All of lore.kernel.org
 help / color / mirror / Atom feed
From: Thomas Gleixner <tglx@linutronix.de>
To: Joel Fernandes <joel@joelfernandes.org>
Cc: LKML <linux-kernel@vger.kernel.org>,
	Peter Zijlstra <peterz@infradead.org>,
	Linus Torvalds <torvalds@linux-foundation.org>,
	Ingo Molnar <mingo@kernel.org>, Will Deacon <will@kernel.org>,
	"Paul E . McKenney" <paulmck@kernel.org>,
	Steven Rostedt <rostedt@goodmis.org>,
	Randy Dunlap <rdunlap@infradead.org>,
	Sebastian Andrzej Siewior <bigeasy@linutronix.de>,
	Logan Gunthorpe <logang@deltatee.com>,
	Kurt Schwemmer <kurt.schwemmer@microsemi.com>,
	Bjorn Helgaas <bhelgaas@google.com>,
	linux-pci@vger.kernel.org, Felipe Balbi <balbi@kernel.org>,
	Greg Kroah-Hartman <gregkh@linuxfoundation.org>,
	linux-usb@vger.kernel.org, Kalle Valo <kvalo@codeaurora.org>,
	"David S. Miller" <davem@davemloft.net>,
	linux-wireless@vger.kernel.org, netdev@vger.kernel.org,
	Oleg Nesterov <oleg@redhat.com>,
	Davidlohr Bueso <dave@stgolabs.net>,
	Michael Ellerman <mpe@ellerman.id.au>,
	Arnd Bergmann <arnd@arndb.de>,
	linuxppc-dev@lists.ozlabs.org
Subject: Re: [patch V2 08/15] Documentation: Add lock ordering and nesting documentation
Date: Sat, 21 Mar 2020 22:49:04 +0100	[thread overview]
Message-ID: <874kuhqsz3.fsf@nanos.tec.linutronix.de> (raw)
In-Reply-To: <20200321212144.GA6475@google.com>

Joel Fernandes <joel@joelfernandes.org> writes:
>> +rwlock_t
>> +========
>> +
>> +rwlock_t is a multiple readers and single writer lock mechanism.
>> +
>> +On a non PREEMPT_RT enabled kernel rwlock_t is implemented as a spinning
>> +lock and the suffix rules of spinlock_t apply accordingly.
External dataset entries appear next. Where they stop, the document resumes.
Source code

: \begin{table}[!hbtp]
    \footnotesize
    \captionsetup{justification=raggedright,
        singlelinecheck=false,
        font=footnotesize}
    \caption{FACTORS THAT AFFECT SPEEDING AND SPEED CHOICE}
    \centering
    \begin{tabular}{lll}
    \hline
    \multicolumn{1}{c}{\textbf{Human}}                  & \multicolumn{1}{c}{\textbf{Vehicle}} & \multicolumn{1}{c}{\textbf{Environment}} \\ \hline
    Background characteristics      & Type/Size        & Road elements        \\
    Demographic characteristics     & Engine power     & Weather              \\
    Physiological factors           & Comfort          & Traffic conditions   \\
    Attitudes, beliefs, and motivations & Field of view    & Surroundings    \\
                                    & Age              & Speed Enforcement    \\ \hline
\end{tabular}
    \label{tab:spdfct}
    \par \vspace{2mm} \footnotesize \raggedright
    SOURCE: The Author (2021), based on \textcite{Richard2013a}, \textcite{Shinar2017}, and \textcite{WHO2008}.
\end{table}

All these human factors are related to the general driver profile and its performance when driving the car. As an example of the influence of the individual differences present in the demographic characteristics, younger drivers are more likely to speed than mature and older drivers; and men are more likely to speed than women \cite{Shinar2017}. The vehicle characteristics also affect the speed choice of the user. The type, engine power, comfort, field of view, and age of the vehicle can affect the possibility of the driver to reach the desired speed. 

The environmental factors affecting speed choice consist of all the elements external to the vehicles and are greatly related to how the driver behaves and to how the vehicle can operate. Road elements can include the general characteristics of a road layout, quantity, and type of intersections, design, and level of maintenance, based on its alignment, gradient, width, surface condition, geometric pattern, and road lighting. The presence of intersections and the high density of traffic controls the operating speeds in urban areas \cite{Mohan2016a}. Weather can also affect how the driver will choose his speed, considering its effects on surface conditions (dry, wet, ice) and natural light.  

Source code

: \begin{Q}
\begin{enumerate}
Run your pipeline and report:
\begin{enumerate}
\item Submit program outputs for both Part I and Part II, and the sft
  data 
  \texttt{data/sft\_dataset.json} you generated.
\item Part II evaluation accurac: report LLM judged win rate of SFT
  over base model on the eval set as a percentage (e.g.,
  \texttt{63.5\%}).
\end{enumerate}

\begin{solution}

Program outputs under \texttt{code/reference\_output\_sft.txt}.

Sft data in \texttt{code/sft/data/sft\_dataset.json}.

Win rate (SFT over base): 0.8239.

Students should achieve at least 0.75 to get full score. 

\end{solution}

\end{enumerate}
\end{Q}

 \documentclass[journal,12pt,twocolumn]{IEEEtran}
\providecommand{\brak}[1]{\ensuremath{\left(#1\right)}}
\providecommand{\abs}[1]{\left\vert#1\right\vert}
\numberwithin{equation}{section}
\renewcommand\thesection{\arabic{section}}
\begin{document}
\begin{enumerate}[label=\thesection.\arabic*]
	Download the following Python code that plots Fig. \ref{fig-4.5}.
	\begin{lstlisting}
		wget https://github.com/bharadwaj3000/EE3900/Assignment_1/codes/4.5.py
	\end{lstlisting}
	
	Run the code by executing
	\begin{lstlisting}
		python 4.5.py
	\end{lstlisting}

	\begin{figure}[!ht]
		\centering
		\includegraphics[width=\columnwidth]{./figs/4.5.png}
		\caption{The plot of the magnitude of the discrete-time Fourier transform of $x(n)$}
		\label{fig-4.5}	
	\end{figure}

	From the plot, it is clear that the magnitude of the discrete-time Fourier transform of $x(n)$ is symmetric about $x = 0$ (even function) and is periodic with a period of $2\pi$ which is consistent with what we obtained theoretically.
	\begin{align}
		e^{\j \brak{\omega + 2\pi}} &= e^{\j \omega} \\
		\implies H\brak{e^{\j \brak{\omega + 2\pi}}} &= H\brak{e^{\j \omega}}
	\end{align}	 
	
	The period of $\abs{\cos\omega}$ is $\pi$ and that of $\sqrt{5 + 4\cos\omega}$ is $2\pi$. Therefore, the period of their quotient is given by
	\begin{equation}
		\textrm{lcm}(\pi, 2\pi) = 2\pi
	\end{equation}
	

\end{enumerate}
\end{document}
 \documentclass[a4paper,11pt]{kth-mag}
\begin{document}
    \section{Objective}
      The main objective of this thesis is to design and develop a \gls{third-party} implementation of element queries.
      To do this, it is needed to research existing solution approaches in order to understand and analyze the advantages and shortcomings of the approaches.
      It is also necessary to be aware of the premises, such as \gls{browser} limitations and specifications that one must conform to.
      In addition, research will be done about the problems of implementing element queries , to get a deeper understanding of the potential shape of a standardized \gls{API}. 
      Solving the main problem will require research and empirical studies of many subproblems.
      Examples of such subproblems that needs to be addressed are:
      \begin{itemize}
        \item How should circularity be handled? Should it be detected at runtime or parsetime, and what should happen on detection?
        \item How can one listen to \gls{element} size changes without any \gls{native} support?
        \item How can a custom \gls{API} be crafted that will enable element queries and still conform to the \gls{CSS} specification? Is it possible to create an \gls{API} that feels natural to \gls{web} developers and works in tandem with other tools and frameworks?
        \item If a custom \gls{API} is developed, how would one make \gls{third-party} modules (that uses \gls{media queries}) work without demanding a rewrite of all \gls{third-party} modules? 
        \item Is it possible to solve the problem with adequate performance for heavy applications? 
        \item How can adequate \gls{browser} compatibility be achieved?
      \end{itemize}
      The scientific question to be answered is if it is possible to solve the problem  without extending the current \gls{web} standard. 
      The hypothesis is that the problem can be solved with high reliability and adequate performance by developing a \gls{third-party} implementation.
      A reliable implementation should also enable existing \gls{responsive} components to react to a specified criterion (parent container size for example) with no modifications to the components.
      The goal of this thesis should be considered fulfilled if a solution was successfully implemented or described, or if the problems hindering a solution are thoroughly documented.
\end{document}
The
>> +implementation is fair and prevents writer starvation.
>>
>
> You mentioned writer starvation, but I think it would be good to also mention
> that rwlock_t on a non-PREEMPT_RT kernel also does not have _reader_
> starvation problem, since it uses queued implementation.  This fact is worth
> mentioning here, since further below you explain that an rwlock in PREEMPT_RT
> does have reader starvation problem.

It's worth mentioning. But RT really has only write starvation not
reader starvation.

>> +rwlock_t and PREEMPT_RT
>> +-----------------------
>> +
>> +On a PREEMPT_RT enabled kernel rwlock_t is mapped to a separate
>> +implementation based on rt_mutex which changes the semantics:
>> +
>> + - Same changes as for spinlock_t
>> +
>> + - The implementation is not fair and can cause writer starvation under
>> +   certain circumstances. The reason for this is that a writer cannot grant
>> +   its priority to multiple readers. Readers which are blocked on a writer
>> +   fully support the priority inheritance protocol.
>
> Is it hard to give priority to multiple readers because the number of readers
> to give priority to could be unbounded?

Yes, and it's horribly complex and racy. We had an implemetation years
ago which taught us not to try it again :)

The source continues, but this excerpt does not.